Protocol Design
Last updated
Last updated
Feed providers are the entrypoint for external data into the protocol. A feed provider can be specified with the URL to a JSON API. Data from different feed providers can be aggregated as part of a single oracle request. Feed providers can be unaware of the Gora protocol, as long as they provide a JSON API that can be consumed publicly. If feed providers want to collect a fee for providing data on Gora, they can insert a proprietary piece of middleware in front of their JSON API. This middleware validates that a fee payment has been made to the API provider in exchange for using data from the API.
Consumers use events to communicate with the protocol. Each event is generated by sending a blockchain request of the corresponding event type to the main Gora contract. Events trigger various actions within the node runner and update the protocol state.
Request: Request events are used to trigger single non-recurring blocks, for example to get the outcome of a one-time event, or to execute a computation.
Subscription: Subscription events are used to register recurring requests, they are a superset of request events and contain additional parameters to specify when a new request is generated as part of the subscription.
Nodes are the backbone of the network and function in a similar capacity to Algorand participation nodes with some key differences. Gora nodes are peer-to-peer and propagate information across the network using a customized version of a gossip protocol. It is assumed that node runners are running a node client implementation that conforms to the protocol specification. Nodes are responsible for listening to Gora events from the blockchain, responding to those events by triggering new blocks if applicable, and maintaining the state of the protocol.

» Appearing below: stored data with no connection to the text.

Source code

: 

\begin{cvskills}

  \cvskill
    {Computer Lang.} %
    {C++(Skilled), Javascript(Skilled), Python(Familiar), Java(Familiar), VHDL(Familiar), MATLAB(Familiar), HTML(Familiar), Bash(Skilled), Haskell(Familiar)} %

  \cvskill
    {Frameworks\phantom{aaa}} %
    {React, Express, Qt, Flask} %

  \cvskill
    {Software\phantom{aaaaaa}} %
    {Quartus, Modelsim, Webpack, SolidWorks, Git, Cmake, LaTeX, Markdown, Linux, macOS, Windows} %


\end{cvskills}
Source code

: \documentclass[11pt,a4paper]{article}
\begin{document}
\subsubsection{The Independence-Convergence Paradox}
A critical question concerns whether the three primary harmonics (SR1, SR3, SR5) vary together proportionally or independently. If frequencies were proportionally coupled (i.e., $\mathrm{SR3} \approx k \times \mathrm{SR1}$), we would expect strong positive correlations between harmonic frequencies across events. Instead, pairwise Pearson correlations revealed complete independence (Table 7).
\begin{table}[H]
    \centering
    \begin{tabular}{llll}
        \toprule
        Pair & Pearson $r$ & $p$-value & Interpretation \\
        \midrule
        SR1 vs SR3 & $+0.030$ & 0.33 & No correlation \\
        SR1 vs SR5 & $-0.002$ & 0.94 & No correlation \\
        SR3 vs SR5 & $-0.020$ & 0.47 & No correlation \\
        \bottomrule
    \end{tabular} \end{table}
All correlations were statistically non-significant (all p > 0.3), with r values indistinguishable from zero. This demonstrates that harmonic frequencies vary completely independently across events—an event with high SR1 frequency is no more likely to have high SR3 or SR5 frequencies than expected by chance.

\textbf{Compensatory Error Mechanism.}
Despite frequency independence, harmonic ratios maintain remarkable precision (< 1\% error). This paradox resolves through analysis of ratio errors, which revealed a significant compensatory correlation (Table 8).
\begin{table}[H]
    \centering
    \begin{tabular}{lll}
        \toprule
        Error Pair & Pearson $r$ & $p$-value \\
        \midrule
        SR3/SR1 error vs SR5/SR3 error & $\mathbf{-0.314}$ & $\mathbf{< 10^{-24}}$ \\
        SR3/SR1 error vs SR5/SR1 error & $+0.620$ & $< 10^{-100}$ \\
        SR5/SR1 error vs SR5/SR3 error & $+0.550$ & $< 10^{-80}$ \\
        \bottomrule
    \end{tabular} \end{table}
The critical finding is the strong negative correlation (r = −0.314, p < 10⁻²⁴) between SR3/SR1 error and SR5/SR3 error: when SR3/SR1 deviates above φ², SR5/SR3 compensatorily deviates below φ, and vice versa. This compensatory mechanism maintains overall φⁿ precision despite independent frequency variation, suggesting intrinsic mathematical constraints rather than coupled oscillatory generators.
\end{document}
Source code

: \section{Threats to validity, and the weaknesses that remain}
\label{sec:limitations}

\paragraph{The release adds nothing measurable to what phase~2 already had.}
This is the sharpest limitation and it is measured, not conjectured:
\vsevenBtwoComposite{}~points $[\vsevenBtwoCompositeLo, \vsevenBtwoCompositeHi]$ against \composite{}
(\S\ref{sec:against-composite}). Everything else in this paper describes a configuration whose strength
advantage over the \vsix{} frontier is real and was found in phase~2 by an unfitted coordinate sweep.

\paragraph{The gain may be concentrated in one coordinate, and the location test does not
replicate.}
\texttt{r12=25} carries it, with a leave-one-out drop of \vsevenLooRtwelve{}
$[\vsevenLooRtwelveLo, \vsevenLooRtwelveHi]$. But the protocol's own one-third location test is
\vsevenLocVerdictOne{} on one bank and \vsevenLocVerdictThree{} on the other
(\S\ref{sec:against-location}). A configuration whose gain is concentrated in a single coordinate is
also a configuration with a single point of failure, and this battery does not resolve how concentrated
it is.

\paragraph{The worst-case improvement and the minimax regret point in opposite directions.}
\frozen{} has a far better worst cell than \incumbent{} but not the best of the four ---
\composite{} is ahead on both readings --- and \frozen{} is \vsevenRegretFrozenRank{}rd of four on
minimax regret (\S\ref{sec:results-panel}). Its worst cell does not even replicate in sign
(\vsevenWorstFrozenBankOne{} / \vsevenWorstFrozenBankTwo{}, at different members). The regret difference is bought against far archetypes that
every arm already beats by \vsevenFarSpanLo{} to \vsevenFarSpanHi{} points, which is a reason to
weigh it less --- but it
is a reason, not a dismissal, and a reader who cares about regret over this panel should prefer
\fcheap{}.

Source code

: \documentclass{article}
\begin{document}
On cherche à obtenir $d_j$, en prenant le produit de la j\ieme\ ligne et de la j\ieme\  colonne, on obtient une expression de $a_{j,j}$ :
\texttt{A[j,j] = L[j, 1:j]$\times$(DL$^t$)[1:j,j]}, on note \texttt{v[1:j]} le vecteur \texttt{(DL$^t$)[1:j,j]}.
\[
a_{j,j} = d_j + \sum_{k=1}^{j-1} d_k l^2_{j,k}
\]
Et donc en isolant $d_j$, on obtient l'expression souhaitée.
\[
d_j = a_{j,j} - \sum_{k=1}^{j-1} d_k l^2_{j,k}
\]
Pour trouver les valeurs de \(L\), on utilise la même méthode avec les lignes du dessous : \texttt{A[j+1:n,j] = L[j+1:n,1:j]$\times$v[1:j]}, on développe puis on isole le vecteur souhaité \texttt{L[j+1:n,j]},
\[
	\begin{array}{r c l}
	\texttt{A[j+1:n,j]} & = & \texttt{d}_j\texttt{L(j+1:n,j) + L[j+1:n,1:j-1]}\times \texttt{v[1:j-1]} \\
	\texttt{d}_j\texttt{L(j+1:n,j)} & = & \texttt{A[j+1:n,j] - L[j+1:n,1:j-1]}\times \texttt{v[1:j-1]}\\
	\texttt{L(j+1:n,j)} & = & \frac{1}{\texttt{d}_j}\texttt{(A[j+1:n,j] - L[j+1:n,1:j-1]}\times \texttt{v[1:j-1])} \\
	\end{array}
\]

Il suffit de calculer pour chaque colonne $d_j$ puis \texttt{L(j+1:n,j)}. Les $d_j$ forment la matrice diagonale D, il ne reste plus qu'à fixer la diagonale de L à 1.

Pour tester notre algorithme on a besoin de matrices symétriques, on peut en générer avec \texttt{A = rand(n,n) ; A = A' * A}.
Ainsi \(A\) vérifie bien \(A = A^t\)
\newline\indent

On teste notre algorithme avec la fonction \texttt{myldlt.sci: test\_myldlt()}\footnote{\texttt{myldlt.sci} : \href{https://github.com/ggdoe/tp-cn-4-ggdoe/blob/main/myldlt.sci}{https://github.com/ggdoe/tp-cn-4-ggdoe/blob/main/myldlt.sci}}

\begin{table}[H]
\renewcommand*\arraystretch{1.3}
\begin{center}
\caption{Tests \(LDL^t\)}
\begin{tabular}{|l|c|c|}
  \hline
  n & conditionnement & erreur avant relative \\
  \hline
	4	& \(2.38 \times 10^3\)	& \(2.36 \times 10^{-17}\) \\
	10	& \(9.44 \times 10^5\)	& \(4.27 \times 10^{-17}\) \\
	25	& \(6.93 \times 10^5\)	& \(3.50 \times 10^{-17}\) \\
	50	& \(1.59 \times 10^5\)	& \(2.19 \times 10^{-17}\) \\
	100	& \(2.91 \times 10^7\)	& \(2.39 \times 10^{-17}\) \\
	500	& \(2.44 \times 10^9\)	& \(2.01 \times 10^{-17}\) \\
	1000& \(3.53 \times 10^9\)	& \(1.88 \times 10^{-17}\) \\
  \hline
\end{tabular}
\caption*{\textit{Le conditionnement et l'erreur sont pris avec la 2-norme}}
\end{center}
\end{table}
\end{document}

New blocks are generated when a request event is received, or when a new request is generated internally in response to a subscription threshold being triggered. Each node generates a hash based on their private participation key, along with a block proposal. These are broadcast to the rest of the network and the other nodes agree on a single proposal from the proposer with the lowest hash. The block proposal contains information about the request that is being responded to, the voting contract on which to conduct the on-chain vote, and the data that is being proposed as the response to the request. Once a single proposal has been agreed on by the network, the on-chain vote begins. According to the voting contract selected, there will be a different random seed for each block, this seed is used to randomly determine the committee of participants who can participate in the vote for this block. Votes are sent to the voting contract, where committee membership is checked through a VRF proof that the participant must supply, and votes are tallied according to the hash of the block that each participant voted for. Votes are weighed according to each participant’s stake (I.E. total amount of tokens locked up in the main contract that participant has signaled as staked), and when the vote threshold is reached for a block hash, that block is committed to the destination that was specified in the originating request.